What is this need to KNOW WHERE YOU CAME FROM?

What is this need to KNOW WHERE YOU CAME FROM?

What is that, especially after you were brought into and loved by a afmily?  It seems rather selfish to me. It also seems like the effort to have a ready excuse for what doesn’t go the way that you want it.  I am trying to understand.

6 thoughts on “What is this need to KNOW WHERE YOU CAME FROM?

  1. I’ll take a stab at it, but it’s nearly impossible to describe because you have to live it to really understand.

    Say you had amnesia. You wake up and you are in strange surroundings with new people, and you can’t remember your name or where you came from or anything about your life prior to waking up that day. You get a new name, but you know you were called something else before. You eat food, but you know it is different than everything you ate before. You are cared for, but you know they are not who cared for you before. What a difference one day makes. How can you not remember? You know there are so many things about yourself, but they are all gone and you don’t know who you are anymore. You’re too in shock to know what to do.

    This day goes on to the next and the next and you gradually become familiar with this new life. But you are confronted with questions that cause sheer chaos inside you. Draw your family tree. Chaos. How were you born. Chaos. Does your mother have the same color eyes. Chaos. Do your siblings look like you. Chaos. Form field – what ethnicity are you. Chaos. Medical history. Chaos. All you know is you had an identity once and it’s gone now. People keep asking you these things. You look at other families and they all look alike. You have a child and it looks up at you, half your face. You look up like your child and see – nothing but chaos. You look in the mirror and see – a stranger – who looks nothing like anyone else.
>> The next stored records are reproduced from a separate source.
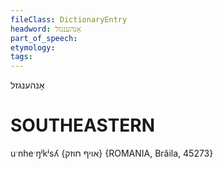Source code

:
 ```yaml
---
fileClass: DictionaryEntry
headword: אָנהענגזל
part_of_speech: 
etymology: 
tags: 
---
```

אָנהענגזל

SOUTHEASTERN
==============

uˑnheˑŋʲkʲsʎ {אויף חוזק} {ROMANIA, Brăila, 45273}
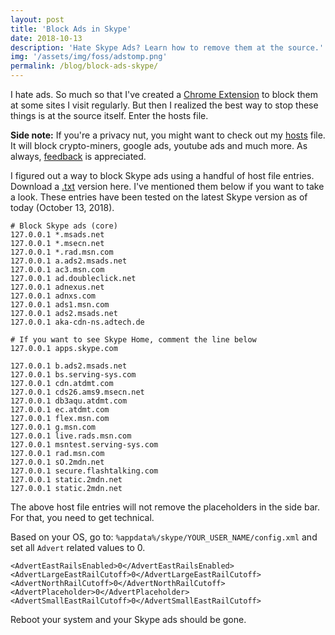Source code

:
 ```yaml
---
layout: post
title: 'Block Ads in Skype'
date: 2018-10-13
description: 'Hate Skype Ads? Learn how to remove them at the source.'
img: '/assets/img/foss/adstomp.png'
permalink: /blog/block-ads-skype/
---
```


I hate ads. So much so that I've created a [Chrome Extension](https://chrome.google.com/webstore/detail/adstomp/omoobfkabeoablabejdmodnablfjjbch?hl=en) to block them at some sites I visit regularly. But then I realized the best way to stop these things is at the source itself. Enter the hosts file.

<b>Side note:</b> If you're a privacy nut, you might want to check out my [hosts](/assets/downloads/siteblock.txt) file. It will block crypto-miners, google ads, youtube ads and much more. As always, [feedback](mailto:knlnagar@gmail.com) is appreciated.

I figured out a way to block Skype ads using a handful of host file entries. Download a [.txt](/assets/downloads/2018-10-13-block-ads-skype/hosts-skype.txt) version here. I've mentioned them below if you want to take a look. These entries have been tested on the latest Skype version as of today (October 13, 2018).

```
# Block Skype ads (core)
127.0.0.1 *.msads.net
127.0.0.1 *.msecn.net
127.0.0.1 *.rad.msn.com
127.0.0.1 a.ads2.msads.net
127.0.0.1 ac3.msn.com
127.0.0.1 ad.doubleclick.net
127.0.0.1 adnexus.net
127.0.0.1 adnxs.com
127.0.0.1 ads1.msn.com
127.0.0.1 ads2.msads.net
127.0.0.1 aka-cdn-ns.adtech.de

# If you want to see Skype Home, comment the line below
127.0.0.1 apps.skype.com

127.0.0.1 b.ads2.msads.net
127.0.0.1 bs.serving-sys.com
127.0.0.1 cdn.atdmt.com
127.0.0.1 cds26.ams9.msecn.net
127.0.0.1 db3aqu.atdmt.com
127.0.0.1 ec.atdmt.com
127.0.0.1 flex.msn.com
127.0.0.1 g.msn.com
127.0.0.1 live.rads.msn.com
127.0.0.1 msntest.serving-sys.com
127.0.0.1 rad.msn.com
127.0.0.1 sO.2mdn.net
127.0.0.1 secure.flashtalking.com
127.0.0.1 static.2mdn.net
127.0.0.1 static.2mdn.net
```

The above host file entries will not remove the placeholders in the side bar. For that, you need to get technical.

Based on your OS, go to: `%appdata%/skype/YOUR_USER_NAME/config.xml` and set all `Advert` related values to 0.

```
<AdvertEastRailsEnabled>0</AdvertEastRailsEnabled>
<AdvertLargeEastRailCutoff>0</AdvertLargeEastRailCutoff>
<AdvertNorthRailCutoff>0</AdvertNorthRailCutoff>
<AdvertPlaceholder>0</AdvertPlaceholder>
<AdvertSmallEastRailCutoff>0</AdvertSmallEastRailCutoff>
```

Reboot your system and your Skype ads should be gone.

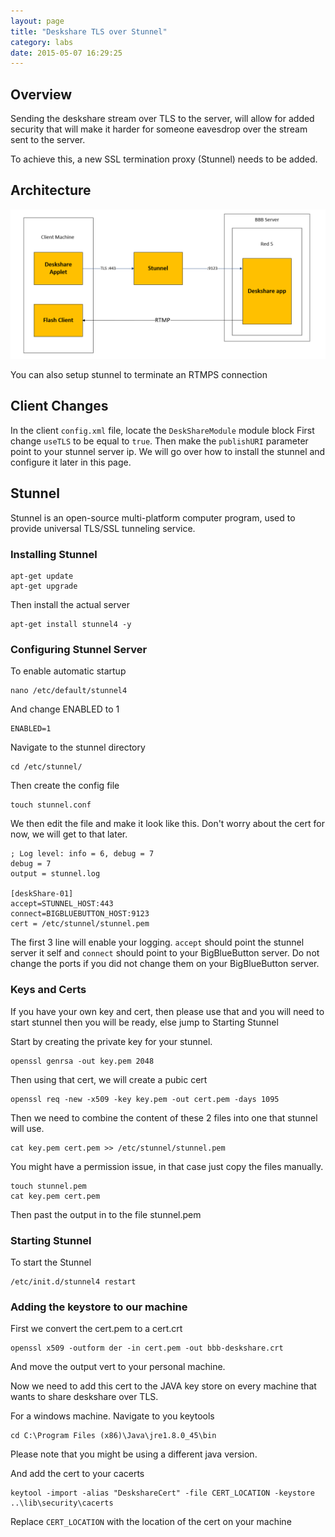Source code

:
 ```yaml
---
layout: page
title: "Deskshare TLS over Stunnel"
category: labs
date: 2015-05-07 16:29:25
---
```


## Overview

Sending the deskshare stream over TLS to the server, will allow for added security that will make it harder for someone eavesdrop over the stream sent to the server.

To achieve this, a new SSL termination proxy (Stunnel) needs to be added.

## Architecture

![Architecture Overview](/images/deskshare_tls.png)

You can also setup stunnel to terminate an RTMPS connection

## Client Changes

In the client `config.xml` file, locate the `DeskShareModule` module block
First change `useTLS` to be equal to `true`. Then make the `publishURI` parameter point to your stunnel server ip. We will go over how to install the stunnel and configure it later in this page. 

## Stunnel

Stunnel is an open-source multi-platform computer program, used to provide universal TLS/SSL tunneling service.

### Installing Stunnel

```
apt-get update
apt-get upgrade
```

Then install the actual server

```
apt-get install stunnel4 -y
```

### Configuring Stunnel Server

To enable automatic startup

```
nano /etc/default/stunnel4
```

And change ENABLED to 1

```
ENABLED=1
```


Navigate to the stunnel directory

```
cd /etc/stunnel/
```

Then create the config file

```
touch stunnel.conf
```

We then edit the file and make it look like this.
Don't worry about the cert for now, we will get to that later.

```
; Log level: info = 6, debug = 7
debug = 7
output = stunnel.log

[deskShare-01]
accept=STUNNEL_HOST:443
connect=BIGBLUEBUTTON_HOST:9123
cert = /etc/stunnel/stunnel.pem
```

The first 3 line will enable your logging.
`accept` should point the stunnel server it self and `connect` should point to your BigBlueButton server. Do not change the ports if you did not change them on your BigBlueButton server.

### Keys and Certs

If you have your own key and cert, then please use that and you will need to start stunnel then you will be ready, else jump to Starting Stunnel

Start by creating the private key for your stunnel.

```
openssl genrsa -out key.pem 2048
```

Then using that cert, we will create a pubic cert

```
openssl req -new -x509 -key key.pem -out cert.pem -days 1095
```

Then we need to combine the content of these 2 files into one that stunnel will use.

```
cat key.pem cert.pem >> /etc/stunnel/stunnel.pem
```

You might have a permission issue, in that case just copy the files manually.

```
touch stunnel.pem
cat key.pem cert.pem
```

Then past the output in to the file stunnel.pem

### Starting Stunnel

To start the Stunnel

```
/etc/init.d/stunnel4 restart
```

### Adding the keystore to our machine

First we convert the cert.pem to a cert.crt

```
openssl x509 -outform der -in cert.pem -out bbb-deskshare.crt
```

And move the output vert to your personal machine.

Now we need to add this cert to the JAVA key store on every machine that wants to share deskshare over TLS.

For a windows machine. Navigate to you keytools

```
cd C:\Program Files (x86)\Java\jre1.8.0_45\bin
```
Please note that you might be using a different java version.

And add the cert to your cacerts

```
keytool -import -alias "DeskshareCert" -file CERT_LOCATION -keystore ..\lib\security\cacerts
```

Replace `CERT_LOCATION` with the location of the cert on your machine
    Yes yes yes we can and must deal with this. But in my case almost three years got erased. Three years of culture and language is no small thing. It is not just a trivial thing to lose three years. Those were my formative years. They shaped me on a profound level. But all acess to anything that can tell me anything about the beginning of my story, any clue to alleviate that unworldly feeling like you are an alien dropped out of the sky, born at age three, is denied me. To know see how I will age. Denied. To know even one sentence to cover the hole that is three years. Denied. To have even one image to confirm that I am not an alien. Denied.

    We can get by all right. We just must. But this amnesia induced by others, our original identities stolen is no excuse we make up to blame others out of selfishness. It’s a very very real loss. That nobody else has to confront except adoptees and amnesiacs. And it is haunting. And heartrenching. And frustrating.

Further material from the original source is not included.